* _WHAT THIS TASK INVOLVES_
Please give back, word for word, only the lines starting at the one containing "[AI Lectures (including" and ending at the one containing "### Maths Background" within the material below.
....................
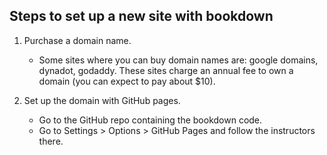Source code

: ## Steps to set up a new site with bookdown

1. Purchase a domain name.

    - Some sites where you can buy domain names are: google domains, dynadot,
    godaddy. These sites charge an annual fee to own a domain (you can expect
    to pay about $10).

2. Set up the domain with GitHub pages.

    - Go to the GitHub repo containing the bookdown code.
    - Go to Settings > Options > GitHub Pages and follow the instructors there.



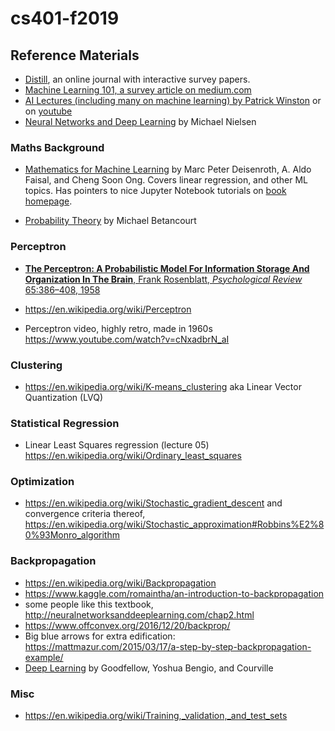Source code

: # cs401-f2019

## Reference Materials

* [Distill]( https://distill.pub/ ), an online journal with interactive survey papers.
* [Machine Learning 101, a survey article on medium.com]( https://medium.com/machine-learning-101 )
* [AI Lectures (including many on machine learning) by Patrick Winston]( https://cosmolearning.org/courses/artificial-intelligence-with-patrick-winston/ ) or on [youtube]( https://www.youtube.com/watch?v=TjZBTDzGeGg&list=PLUl4u3cNGP63gFHB6xb-kVBiQHYe_4hSi&index=1 )
* [Neural Networks and Deep Learning]( http://neuralnetworksanddeeplearning.com/ ) by Michael Nielsen

### Maths Background

* [Mathematics for Machine Learning]( https://mml-book.github.io/book/mml-book.pdf ) by Marc Peter Deisenroth, A. Aldo Faisal, and Cheng Soon Ong.  Covers linear regression, and other ML topics. Has pointers to nice Jupyter Notebook tutorials on [book homepage]( https://mml-book.github.io ).

* [Probability Theory]( https://betanalpha.github.io/assets/case_studies/probability_theory.html ) by Michael Betancourt

### Perceptron

* [**The Perceptron:  A Probabilistic Model For Information Storage And Organization In The Brain**, Frank Rosenblatt, *Psychological Review* 65:386–408, 1958]( http://citeseerx.ist.psu.edu/viewdoc/download?doi=10.1.1.335.3398&rep=rep1&type=pdf )

* https://en.wikipedia.org/wiki/Perceptron

* Perceptron video, highly retro, made in 1960s https://www.youtube.com/watch?v=cNxadbrN_aI

### Clustering

* https://en.wikipedia.org/wiki/K-means_clustering aka Linear Vector Quantization (LVQ)

### Statistical Regression

* Linear Least Squares regression (lecture 05) https://en.wikipedia.org/wiki/Ordinary_least_squares

### Optimization

* https://en.wikipedia.org/wiki/Stochastic_gradient_descent and convergence criteria thereof, https://en.wikipedia.org/wiki/Stochastic_approximation#Robbins%E2%80%93Monro_algorithm

### Backpropagation

* https://en.wikipedia.org/wiki/Backpropagation
* https://www.kaggle.com/romaintha/an-introduction-to-backpropagation
* some people like this textbook, http://neuralnetworksanddeeplearning.com/chap2.html
* https://www.offconvex.org/2016/12/20/backprop/
* Big blue arrows for extra edification: https://mattmazur.com/2015/03/17/a-step-by-step-backpropagation-example/
* [Deep Learning]( http://www.deeplearningbook.org/ ) by Goodfellow, Yoshua Bengio, and Courville

### Misc

* https://en.wikipedia.org/wiki/Training,_validation,_and_test_sets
....................
* _ANSWER TO THIS TASK_
* [AI Lectures (including many on machine learning) by Patrick Winston]( https://cosmolearning.org/courses/artificial-intelligence-with-patrick-winston/ ) or on [youtube]( https://www.youtube.com/watch?v=TjZBTDzGeGg&list=PLUl4u3cNGP63gFHB6xb-kVBiQHYe_4hSi&index=1 )
* [Neural Networks and Deep Learning]( http://neuralnetworksanddeeplearning.com/ ) by Michael Nielsen

### Maths Background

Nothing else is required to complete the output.